Your might want to write your data in various output formats. Take a look at the
[Built-in I/O Transforms](https://beam.apache.org/documentation/io/built-in)
page for a list of all the available I/O transforms in Beam.

If none of those work for you, you might need to create your own output transform.

> ℹ️ For a more in-depth guide, take a look at the
[Developing a new I/O connector](https://beam.apache.org/documentation/io/developing-io-overview) page.


## Creating an output transform

The most straightforward way to write data would be to use a `Map` transform to write each element into our desired output format. In most cases, however, this would result in a lot of overhead creating, connecting to, and/or deleting resources.

Instead, most data services are optimized to write _batches_ of elements at a time. Batch writes only connects to the service once, and can load many elements at a time.

Here, we discuss two common ways of batching elements for optimized writes: _fixed-sized batches_, and
_[windows](https://beam.apache.org/documentation/programming-guide/#windowing)
of elements_.

## Writing fixed-sized batches

If the order of the elements _is not_ important, we can simply create fixed-sized batches and write those independently.

We can use
[`GroupIntoBatches`](https://beam.apache.org/documentation/transforms/python/aggregation/groupintobatches)
to get fixed-sized batches. Note that it expects `(key, value)` pairs. Since `GroupIntoBatches` is an _aggregation_, all the elements in a batch _must_ fit into memory for each worker.

> ℹ️ `GroupIntoBatches` requires a `(key, value)` pair. For simplicity, this example uses a placeholder `None` key and discards it later. Depending on your data, there might be a key that makes more sense. Using a _balanced_ key, where each key contains around the same number of elements, may help parallelize the batching process.

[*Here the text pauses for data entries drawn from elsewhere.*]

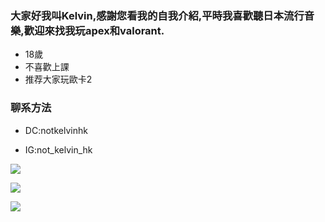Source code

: ### 大家好我叫Kelvin,感謝您看我的自我介紹,平時我喜歡聽日本流行音樂,歡迎來找我玩apex和valorant.

* 18歲	
* 不喜歡上課
* 推荐大家玩歐卡2

### 聊系方法

- DC:notkelvinhk

- IG:not_kelvin_hk


![](https://cdn.discordapp.com/avatars/479264397215268885/2bf49444795a4d8e86219069a77d0325?size=1024)

![](https://i2.kknews.cc/gxpjVor2dZadLTpt_wnzJ-cZSTdSYngF4ZXWDV4/0.jpg)


![](https://cdn.discordapp.com/attachments/1157291287377100830/1157292358388432916/005BYqpgly1frn92nlchyj31hc0u01kx.jpg?ex=651813ff&is=6516c27f&hm=f8beba8dc4dbb5027bedf9b058f29e0644935e537d4e1b293fc109f1f75055e7&)

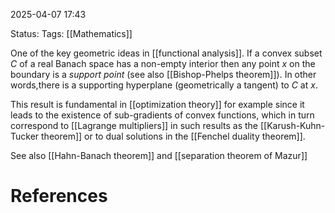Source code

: 2025-04-07 17:43

Status:
Tags: [[Mathematics]]

One of the key geometric ideas in [[functional analysis]]. If a convex subset $C$ of a real Banach space has a non-empty interior then any point $x$ on the boundary is a *support point* (see also [[Bishop-Phelps theorem]]). In other words,there is a supporting hyperplane (geometrically a tangent) to $C$ at $x$.

This result is fundamental in [[optimization theory]] for example since it leads to the existence of sub-gradients of convex functions, which in turn correspond to [[Lagrange multipliers]] in such results as the [[Karush-Kuhn-Tucker theorem]] or to dual solutions in the [[Fenchel duality theorem]].

See also [[Hahn-Banach theorem]] and [[separation theorem of Mazur]]

# References
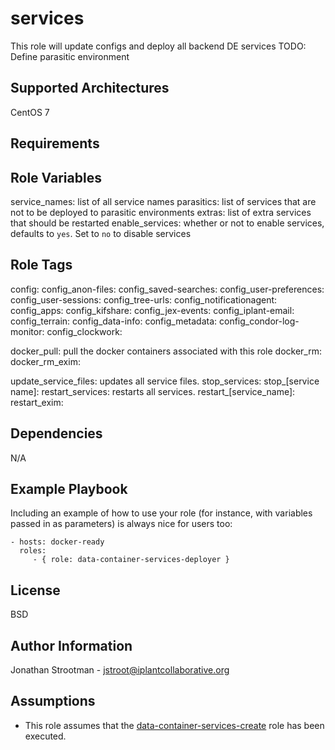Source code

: services
========

This role will update configs and deploy all backend DE services
TODO: Define parasitic environment

Supported Architectures
-----------------------
CentOS 7

Requirements
------------


Role Variables
--------------
service_names: list of all service names
parasitics: list of services that are not to be deployed to parasitic environments
extras: list of extra services that should be restarted
enable_services: whether or not to enable services, defaults to `yes`. Set to `no` to disable services

Role Tags
---------
config:
config_anon-files:
config_saved-searches:
config_user-preferences:
config_user-sessions:
config_tree-urls:
config_notificationagent:
config_apps:
config_kifshare:
config_jex-events:
config_iplant-email:
config_terrain:
config_data-info:
config_metadata:
config_condor-log-monitor:
config_clockwork:

docker_pull: pull the docker containers associated with this role
docker_rm: 
docker_rm_exim: 
                                     
update_service_files: updates all service files. 
stop_services:
stop_[service name]:
restart_services: restarts all services.
restart_[service_name]:
restart_exim:

Dependencies
------------
N/A

Example Playbook
----------------

Including an example of how to use your role (for instance, with variables passed in as parameters) is always nice for users too:

    - hosts: docker-ready
      roles:
         - { role: data-container-services-deployer }

License
-------

BSD

Author Information
------------------

Jonathan Strootman - jstroot@iplantcollaborative.org





## Assumptions
* This role assumes that the [data-container-services-create](../data-container-services-create/README.md) role has been executed.
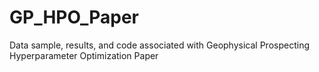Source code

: # GP_HPO_Paper
Data sample, results, and code associated with Geophysical Prospecting Hyperparameter Optimization Paper 
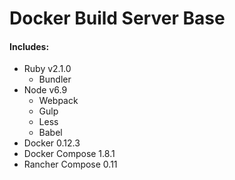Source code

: # Docker Build Server Base

#### Includes:

* Ruby v2.1.0
  * Bundler
* Node v6.9
  * Webpack
  * Gulp
  * Less
  * Babel
* Docker 0.12.3
* Docker Compose 1.8.1
* Rancher Compose 0.11
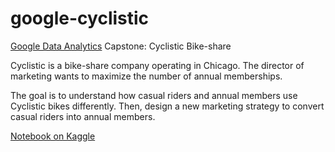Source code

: # google-cyclistic
[Google Data Analytics](https://grow.google/certificates/data-analytics) Capstone: Cyclistic Bike-share

Cyclistic is a bike-share company operating in Chicago. The director of marketing wants to maximize the number of annual memberships.

The goal is to understand how casual riders and annual members use Cyclistic bikes differently. Then, design a new marketing strategy to convert casual riders into annual members.

[Notebook on Kaggle](https://www.kaggle.com/code/wazabee/google-data-analytics-capstone-case-1-cyclistic/notebook)
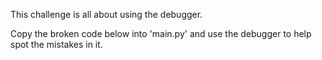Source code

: This challenge is all about using the debugger.

Copy the broken code below into 'main.py' and use the debugger to help spot the mistakes in it.
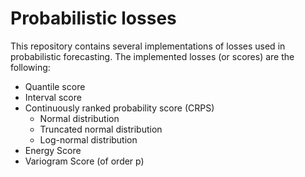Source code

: # Probabilistic losses

This repository contains several implementations of losses used in probabilistic forecasting.
The implemented losses (or scores) are the following:

- Quantile score
- Interval score
- Continuously ranked probability score (CRPS)
  - Normal distribution
  - Truncated normal distribution
  - Log-normal distribution
- Energy Score
- Variogram Score (of order p)
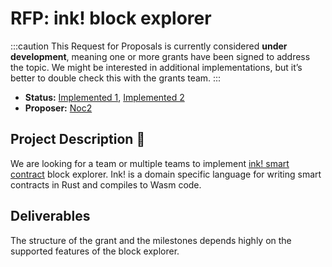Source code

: # RFP: ink! block explorer

:::caution
This Request for Proposals is currently considered **under development**, meaning one or more grants have been signed to address the topic. We might be interested in additional implementations, but it’s better to double check this with the grants team.
:::

* **Status:** [Implemented 1](https://github.com/w3f/Grants-Program/blob/master/applications/epirus_substrate_explorer.md), [Implemented 2](https://github.com/w3f/Grants-Program/blob/master/applications/ink-explorer.md)
* **Proposer:** [Noc2](https://github.com/Noc2)

## Project Description :page_facing_up: 

We are looking for a team or multiple teams to implement [ink! smart contract](https://paritytech.github.io/ink/) block explorer. Ink! is a domain specific language for writing smart contracts in Rust and compiles to Wasm code.

## Deliverables

The structure of the grant and the milestones depends highly on the supported features of the block explorer.  
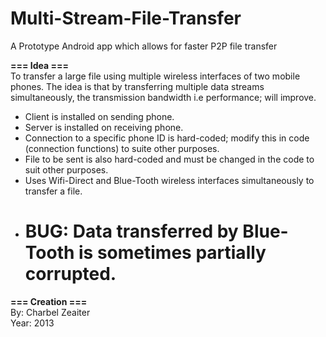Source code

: Multi-Stream-File-Transfer
==========================

A Prototype Android app which allows for faster P2P file transfer 

**=== Idea ===**  
To transfer a large file using multiple wireless interfaces of two mobile phones. The idea is that by transferring multiple data streams simultaneously,  the transmission bandwidth i.e performance; will improve.  

- Client is installed on sending phone.
- Server is installed on receiving phone.
- Connection to a specific phone ID is hard-coded; modify this in code (connection functions) to suite other purposes.
- File to be sent is also hard-coded and must be changed in the code to suit other purposes.
- Uses Wifi-Direct and Blue-Tooth wireless interfaces simultaneously to transfer a file.
- # BUG: Data transferred by Blue-Tooth is sometimes partially corrupted.


**=== Creation ===**  
By: Charbel Zeaiter  
Year: 2013  
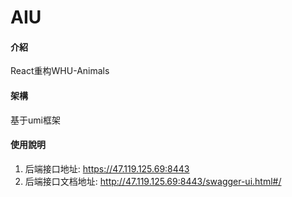 <!--
 * @Description: 
 * @version: 1.0
 * @Author: 赵卓轩
 * @Date: 2021-12-10 00:49:54
 * @LastEditors: 赵卓轩
 * @LastEditTime: 2021-12-10 01:05:25
-->
# AIU

#### 介紹
React重构WHU-Animals

#### 架構
基于umi框架

#### 使用說明

1.  后端接口地址: https://47.119.125.69:8443
2.  后端接口文档地址: http://47.119.125.69:8443/swagger-ui.html#/



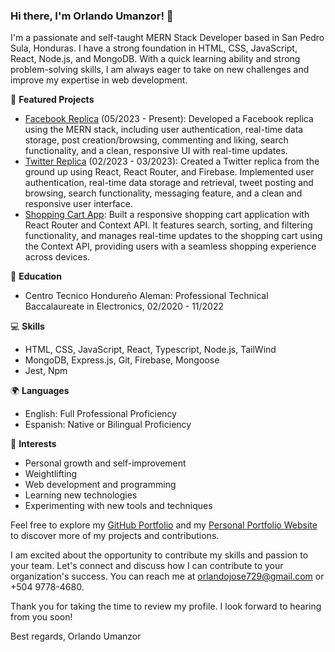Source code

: ### Hi there, I'm Orlando Umanzor! 👋

I'm a passionate and self-taught MERN Stack Developer based in San Pedro Sula, Honduras. I have a strong foundation in HTML, CSS, JavaScript, React, Node.js, and MongoDB. With a quick learning ability and strong problem-solving skills, I am always eager to take on new challenges and improve my expertise in web development.

🔭 **Featured Projects**

- [Facebook Replica](https://orlandou.github.io/odin-book/) (05/2023 - Present): Developed a Facebook replica using the MERN stack, including user authentication, real-time data storage, post creation/browsing, commenting and liking, search functionality, and a clean, responsive UI with real-time updates.
- [Twitter Replica](https://orlandou.github.io/twitter-replication-project/) (02/2023 - 03/2023): Created a Twitter replica from the ground up using React, React Router, and Firebase. Implemented user authentication, real-time data storage and retrieval, tweet posting and browsing, search functionality, messaging feature, and a clean and responsive user interface.
- [Shopping Cart App](https://orlandou.github.io/shopping-cart-project/): Built a responsive shopping cart application with React Router and Context API. It features search, sorting, and filtering functionality, and manages real-time updates to the shopping cart using the Context API, providing users with a seamless shopping experience across devices.

🌱 **Education**

- Centro Tecnico Hondureño Aleman: Professional Technical Baccalaureate in Electronics, 02/2020 - 11/2022

💻 **Skills**

- HTML, CSS, JavaScript, React, Typescript, Node.js, TailWind
- MongoDB, Express.js, Git, Firebase, Mongoose
- Jest, Npm

🌍 **Languages**

- English: Full Professional Proficiency
- Espanish: Native or Bilingual Proficiency

🚀 **Interests**

- Personal growth and self-improvement
- Weightlifting
- Web development and programming
- Learning new technologies
- Experimenting with new tools and techniques

Feel free to explore my [GitHub Portfolio](https://github.com/OrlandoU) and my [Personal Portfolio Website](https://orlandou.github.io/portfolio/) to discover more of my projects and contributions.

I am excited about the opportunity to contribute my skills and passion to your team. Let's connect and discuss how I can contribute to your organization's success. You can reach me at orlandojose729@gmail.com or +504 9778-4680.

Thank you for taking the time to review my profile. I look forward to hearing from you soon!

Best regards,
Orlando Umanzor
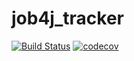# job4j_tracker

[![Build Status](https://app.travis-ci.com/DlNZzz/job4j_tracker.svg?branch=master)](https://app.travis-ci.com/github/DlNZzz/job4j_tracker)
[![codecov](https://codecov.io/gh/DlNZzz/job4j_tracker/branch/master/graph/badge.svg)](https://codecov.io/gh/DlNZzz/job4j_tracker)
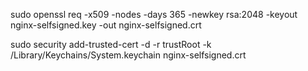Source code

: sudo openssl req -x509 -nodes -days 365 -newkey rsa:2048 -keyout nginx-selfsigned.key -out nginx-selfsigned.crt

sudo security add-trusted-cert -d -r trustRoot -k /Library/Keychains/System.keychain nginx-selfsigned.crt
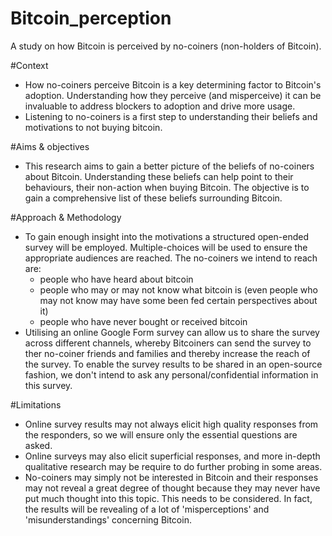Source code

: # Bitcoin_perception
A study on how Bitcoin is perceived by no-coiners (non-holders of Bitcoin).

#Context
- How no-coiners perceive Bitcoin is a key determining factor to Bitcoin's adoption. Understanding how they perceive (and misperceive) it can be invaluable to address blockers to adoption and drive more usage. 
- Listening to no-coiners is a first step to understanding their beliefs and motivations to not buying bitcoin.

#Aims & objectives
- This research aims to gain a better picture of the beliefs of no-coiners about Bitcoin. Understanding these beliefs can help point to their behaviours, their non-action when buying Bitcoin. The objective is to gain a comprehensive list of these beliefs surrounding Bitcoin.

#Approach & Methodology
- To gain enough insight into the motivations a structured open-ended survey will be employed. Multiple-choices will be used to ensure the appropriate audiences are reached. The no-coiners we intend to reach are:
  - people who have heard about bitcoin
  - people who may or may not know what bitcoin is (even people who may not know may have some been fed certain perspectives about it)
  - people who have never bought or received bitcoin
- Utilising an online Google Form survey can allow us to share the survey across different channels, whereby Bitcoiners can send the survey to ther no-coiner friends and families and thereby increase the reach of the survey. To enable the survey results to be shared in an open-source fashion, we don't intend to ask any personal/confidential information in this survey.

#Limitations
- Online survey results may not always elicit high quality responses from the responders, so we will ensure only the essential questions are asked. 
- Online surveys may also elicit superficial responses, and more in-depth qualitative research may be require to do further probing in some areas.
- No-coiners may simply not be interested in Bitcoin and their responses may not reveal a great degree of thought because they may never have put much thought into this topic. This needs to be considered. In fact, the results will be revealing of a lot of 'misperceptions' and 'misunderstandings' concerning Bitcoin.
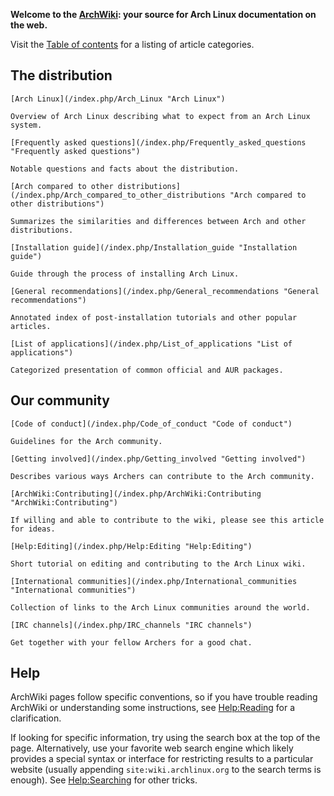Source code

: **Welcome to the [ArchWiki](/index.php/ArchWiki:About "ArchWiki:About"): your source for Arch Linux documentation on the web.**

Visit the [Table of contents](/index.php/Table_of_contents "Table of contents") for a listing of article categories.

## The distribution

	[Arch Linux](/index.php/Arch_Linux "Arch Linux")

	Overview of Arch Linux describing what to expect from an Arch Linux system.

	[Frequently asked questions](/index.php/Frequently_asked_questions "Frequently asked questions")

	Notable questions and facts about the distribution.

	[Arch compared to other distributions](/index.php/Arch_compared_to_other_distributions "Arch compared to other distributions")

	Summarizes the similarities and differences between Arch and other distributions.

	[Installation guide](/index.php/Installation_guide "Installation guide")

	Guide through the process of installing Arch Linux.

	[General recommendations](/index.php/General_recommendations "General recommendations")

	Annotated index of post-installation tutorials and other popular articles.

	[List of applications](/index.php/List_of_applications "List of applications")

	Categorized presentation of common official and AUR packages.

## Our community

	[Code of conduct](/index.php/Code_of_conduct "Code of conduct")

	Guidelines for the Arch community.

	[Getting involved](/index.php/Getting_involved "Getting involved")

	Describes various ways Archers can contribute to the Arch community.

	[ArchWiki:Contributing](/index.php/ArchWiki:Contributing "ArchWiki:Contributing")

	If willing and able to contribute to the wiki, please see this article for ideas.

	[Help:Editing](/index.php/Help:Editing "Help:Editing")

	Short tutorial on editing and contributing to the Arch Linux wiki.

	[International communities](/index.php/International_communities "International communities")

	Collection of links to the Arch Linux communities around the world.

	[IRC channels](/index.php/IRC_channels "IRC channels")

	Get together with your fellow Archers for a good chat.

## Help

ArchWiki pages follow specific conventions, so if you have trouble reading ArchWiki or understanding some instructions, see [Help:Reading](/index.php/Help:Reading "Help:Reading") for a clarification.

If looking for specific information, try using the search box at the top of the page. Alternatively, use your favorite web search engine which likely provides a special syntax or interface for restricting results to a particular website (usually appending `site:wiki.archlinux.org` to the search terms is enough). See [Help:Searching](/index.php/Help:Searching "Help:Searching") for other tricks.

Let's create something similar to `WriteToText` but keep it simple with a unique identifier in the file name instead of the file count.

In [None]:
import apache_beam as beam
import glob
import os
import uuid

class WriteBatchesToFiles(beam.PTransform):
  def __init__(self, file_name_prefix, file_name_suffix, batch_size):
    self.file_name_prefix = file_name_prefix
    self.file_name_suffix = file_name_suffix
    self.batch_size = batch_size

  @staticmethod
  def write_file(lines, file_name_prefix, file_name_suffix):
    file_name = f"{file_name_prefix}-{uuid.uuid4().hex}{file_name_suffix}"
    with open(file_name, 'w') as f:
      for line in lines:
        f.write(f"{line}\n")

  def expand(self, pcollection):

    return (
        pcollection
        # For simplicity we key with `None` and discard it.
        | 'Key with None' >> beam.WithKeys(lambda _: None)
        | 'Group into batches' >> beam.GroupIntoBatches(self.batch_size)
        | 'Discard key' >> beam.Values()
        | 'Write file' >> beam.Map(
            self.write_file,
            file_name_prefix=self.file_name_prefix,
            file_name_suffix=self.file_name_suffix,
        )
    )

output_file_name_prefix = 'outputs/batch'
file_name_suffix = '.txt'
# Remove existing files matching the output file_name pattern.
for f in glob.glob(f"{output_file_name_prefix}*{file_name_suffix}"):
    os.remove(f)
with beam.Pipeline() as pipeline:
  (
      pipeline
      | 'Create file lines' >> beam.Create([
          '1 Each element must be a string.',
          '2 It writes one element per line.',
          '3 There are no guarantees on the line order.',
          '4 The data might be written into multiple files.',
          '5 The data might be written into multiple files.',
      ])
      | 'Write batches to files' >> WriteBatchesToFiles(
          output_file_name_prefix,
          file_name_suffix=file_name_suffix,
          batch_size=2,
      )
  )

In [None]:
# Lets look at the output files and contents.
!head outputs/batch*.txt